### WORK TASK
Below are some records; output all of them exactly.

### DATA TO USE
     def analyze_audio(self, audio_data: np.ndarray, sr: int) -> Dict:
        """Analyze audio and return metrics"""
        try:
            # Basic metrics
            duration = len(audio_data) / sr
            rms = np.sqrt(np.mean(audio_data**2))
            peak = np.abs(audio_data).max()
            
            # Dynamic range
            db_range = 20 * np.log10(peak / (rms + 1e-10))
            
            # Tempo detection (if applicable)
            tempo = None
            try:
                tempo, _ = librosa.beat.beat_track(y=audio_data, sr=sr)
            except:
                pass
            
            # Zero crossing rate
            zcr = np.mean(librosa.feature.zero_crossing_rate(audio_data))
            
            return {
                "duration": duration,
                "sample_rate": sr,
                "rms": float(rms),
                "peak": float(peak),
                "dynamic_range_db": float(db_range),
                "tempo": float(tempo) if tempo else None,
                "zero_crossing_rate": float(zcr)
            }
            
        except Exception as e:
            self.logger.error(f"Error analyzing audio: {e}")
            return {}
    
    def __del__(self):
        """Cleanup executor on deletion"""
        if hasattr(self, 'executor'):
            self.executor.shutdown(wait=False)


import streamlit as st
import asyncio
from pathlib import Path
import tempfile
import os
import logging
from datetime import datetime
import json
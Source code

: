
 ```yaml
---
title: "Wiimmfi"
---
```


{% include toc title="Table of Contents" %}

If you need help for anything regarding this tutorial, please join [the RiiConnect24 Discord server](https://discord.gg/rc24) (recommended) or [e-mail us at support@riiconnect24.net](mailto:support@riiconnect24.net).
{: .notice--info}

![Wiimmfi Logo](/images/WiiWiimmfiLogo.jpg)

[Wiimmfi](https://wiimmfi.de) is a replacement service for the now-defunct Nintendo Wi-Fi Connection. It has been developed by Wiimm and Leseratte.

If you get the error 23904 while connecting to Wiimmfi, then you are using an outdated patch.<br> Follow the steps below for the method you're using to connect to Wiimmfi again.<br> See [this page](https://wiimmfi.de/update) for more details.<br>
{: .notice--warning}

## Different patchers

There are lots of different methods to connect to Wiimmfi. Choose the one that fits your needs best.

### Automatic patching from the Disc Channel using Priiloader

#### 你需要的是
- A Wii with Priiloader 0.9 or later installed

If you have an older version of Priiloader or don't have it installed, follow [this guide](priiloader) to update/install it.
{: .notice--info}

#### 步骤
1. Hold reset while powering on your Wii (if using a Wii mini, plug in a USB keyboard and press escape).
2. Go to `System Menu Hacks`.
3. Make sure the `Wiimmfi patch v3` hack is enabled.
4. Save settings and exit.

### TASK SOLUTION
     def analyze_audio(self, audio_data: np.ndarray, sr: int) -> Dict:
        """Analyze audio and return metrics"""
        try:
            # Basic metrics
            duration = len(audio_data) / sr
            rms = np.sqrt(np.mean(audio_data**2))
            peak = np.abs(audio_data).max()
            
            # Dynamic range
            db_range = 20 * np.log10(peak / (rms + 1e-10))
            
            # Tempo detection (if applicable)
            tempo = None
            try:
                tempo, _ = librosa.beat.beat_track(y=audio_data, sr=sr)
            except:
                pass
            
            # Zero crossing rate
            zcr = np.mean(librosa.feature.zero_crossing_rate(audio_data))
            
            return {
                "duration": duration,
                "sample_rate": sr,
                "rms": float(rms),
                "peak": float(peak),
                "dynamic_range_db": float(db_range),
                "tempo": float(tempo) if tempo else None,
                "zero_crossing_rate": float(zcr)
            }
            
        except Exception as e:
            self.logger.error(f"Error analyzing audio: {e}")
            return {}
    
    def __del__(self):
        """Cleanup executor on deletion"""
        if hasattr(self, 'executor'):
            self.executor.shutdown(wait=False)


import streamlit as st
import asyncio
from pathlib import Path
import tempfile
import os
import logging
from datetime import datetime
import json
Source code

:
 ```yaml
---
title: "Wiimmfi"
---
```


{% include toc title="Table of Contents" %}

If you need help for anything regarding this tutorial, please join [the RiiConnect24 Discord server](https://discord.gg/rc24) (recommended) or [e-mail us at support@riiconnect24.net](mailto:support@riiconnect24.net).
{: .notice--info}

![Wiimmfi Logo](/images/WiiWiimmfiLogo.jpg)

[Wiimmfi](https://wiimmfi.de) is a replacement service for the now-defunct Nintendo Wi-Fi Connection. It has been developed by Wiimm and Leseratte.

If you get the error 23904 while connecting to Wiimmfi, then you are using an outdated patch.<br> Follow the steps below for the method you're using to connect to Wiimmfi again.<br> See [this page](https://wiimmfi.de/update) for more details.<br>
{: .notice--warning}

## Different patchers

There are lots of different methods to connect to Wiimmfi. Choose the one that fits your needs best.

### Automatic patching from the Disc Channel using Priiloader

#### 你需要的是
- A Wii with Priiloader 0.9 or later installed

If you have an older version of Priiloader or don't have it installed, follow [this guide](priiloader) to update/install it.
{: .notice--info}

#### 步骤
1. Hold reset while powering on your Wii (if using a Wii mini, plug in a USB keyboard and press escape).
2. Go to `System Menu Hacks`.
3. Make sure the `Wiimmfi patch v3` hack is enabled.
4. Save settings and exit.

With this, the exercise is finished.